We respect our martyrs, and all of those who have shown courage or made sacrifices for our people, but we’ll build monuments to them after the revolution. Meanwhile, winning is all that we care about, not the fun of playing the game by “movement” rules.



  1. Leaderless resistance seems to have a lot in common with libertarianism. Faith in the individual! Such positions are naive but since they are also very American they may be sincerely held by Americans. I heard Metzger say matter-of-factly in a recent podcast (Fourth Position, on Talkshoe) that in all his years of activism he really hadn't accomplished anything. This shows sincerity on his part. The fact that he was using a faulty approach doesn't mean that he didn't believe in what he was doing.

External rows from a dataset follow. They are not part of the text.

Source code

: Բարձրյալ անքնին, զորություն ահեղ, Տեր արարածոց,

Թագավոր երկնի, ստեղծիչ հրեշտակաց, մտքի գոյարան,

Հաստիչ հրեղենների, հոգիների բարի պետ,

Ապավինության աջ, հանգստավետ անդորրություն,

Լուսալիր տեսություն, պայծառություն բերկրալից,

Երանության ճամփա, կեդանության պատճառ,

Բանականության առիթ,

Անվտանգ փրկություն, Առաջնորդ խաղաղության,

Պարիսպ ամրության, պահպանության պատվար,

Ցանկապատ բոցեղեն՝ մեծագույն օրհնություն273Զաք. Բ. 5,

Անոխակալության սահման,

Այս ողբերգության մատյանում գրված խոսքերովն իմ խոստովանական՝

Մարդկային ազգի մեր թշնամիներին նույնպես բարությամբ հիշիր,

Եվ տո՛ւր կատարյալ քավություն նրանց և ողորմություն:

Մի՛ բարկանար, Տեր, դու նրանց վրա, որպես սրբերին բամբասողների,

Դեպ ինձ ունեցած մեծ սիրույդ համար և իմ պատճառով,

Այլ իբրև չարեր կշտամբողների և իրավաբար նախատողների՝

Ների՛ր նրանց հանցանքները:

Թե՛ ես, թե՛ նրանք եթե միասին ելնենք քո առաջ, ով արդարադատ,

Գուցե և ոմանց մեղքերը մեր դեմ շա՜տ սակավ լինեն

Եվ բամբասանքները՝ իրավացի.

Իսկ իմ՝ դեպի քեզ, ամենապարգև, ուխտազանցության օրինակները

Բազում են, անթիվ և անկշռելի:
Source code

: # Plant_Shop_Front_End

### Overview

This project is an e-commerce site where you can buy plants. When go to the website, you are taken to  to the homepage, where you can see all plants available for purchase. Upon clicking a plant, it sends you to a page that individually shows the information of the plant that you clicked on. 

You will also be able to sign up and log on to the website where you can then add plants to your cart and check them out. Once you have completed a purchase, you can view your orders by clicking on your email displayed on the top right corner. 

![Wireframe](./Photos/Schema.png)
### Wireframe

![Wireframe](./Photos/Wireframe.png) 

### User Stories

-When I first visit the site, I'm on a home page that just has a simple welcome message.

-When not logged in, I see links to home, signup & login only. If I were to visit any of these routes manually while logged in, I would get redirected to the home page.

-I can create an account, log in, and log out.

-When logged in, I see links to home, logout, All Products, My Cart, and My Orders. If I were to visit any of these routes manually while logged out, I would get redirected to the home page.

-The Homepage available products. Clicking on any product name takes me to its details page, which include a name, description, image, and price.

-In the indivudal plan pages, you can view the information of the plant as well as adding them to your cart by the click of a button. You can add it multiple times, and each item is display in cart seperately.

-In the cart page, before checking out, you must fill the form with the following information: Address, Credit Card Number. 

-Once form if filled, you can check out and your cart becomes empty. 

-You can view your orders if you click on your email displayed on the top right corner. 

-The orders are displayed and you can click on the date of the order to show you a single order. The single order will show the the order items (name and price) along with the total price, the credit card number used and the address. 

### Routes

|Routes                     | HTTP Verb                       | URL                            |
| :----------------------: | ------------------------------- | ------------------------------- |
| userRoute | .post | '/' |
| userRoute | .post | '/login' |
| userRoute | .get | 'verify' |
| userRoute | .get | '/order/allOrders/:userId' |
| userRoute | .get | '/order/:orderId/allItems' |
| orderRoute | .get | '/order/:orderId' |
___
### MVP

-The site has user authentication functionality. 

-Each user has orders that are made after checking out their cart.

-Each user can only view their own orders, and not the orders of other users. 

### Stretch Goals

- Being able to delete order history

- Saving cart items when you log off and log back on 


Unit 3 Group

    And he may have done some good after all, with all his publicity-seeking in the late 80s. John Metzger's appearance on Larry King Live got me thinking about the Jewish Problem, since that was the only thing he'd said about which I had doubts.

    Do we really want to put Tom Metzger in the same "hobbyist" category as some people that are patently insincere? It seems a bit rash to me. Would Dr. Pierce have made such a statement for public consumption? I doubt it.

  2. Dr. Pierce's criticism here was more about Tom Metzger's Leaderless Resistance "strategy" and his being so dead set against our people organizing than anything personal against Tom. And, no, he wouldn't have criticized Tom publicly like this, which was, after all, his addressing Alliance members in a members-only internal monthly BULLETIN.

    "Losers, Hobbyists and the 'Movement'" was his third BULLETIN commentary in as many months admonishing Alliance members to keep the "Movement" and "Movement" people at arms length. The January and February commentaries on this subject can be read here: He followed up on this theme again at the April 2002 Leadership Conference in his last speech to gathered Alliance members at the West Virginia Alliance headquarters. Dr. Pierce was dead three months after giving that speech.

    National Alliance policy going forward, admonishing "uniting" with other "Movement" groups, will the same as Dr. Pierce emphasized so strongly for us 13 years ago.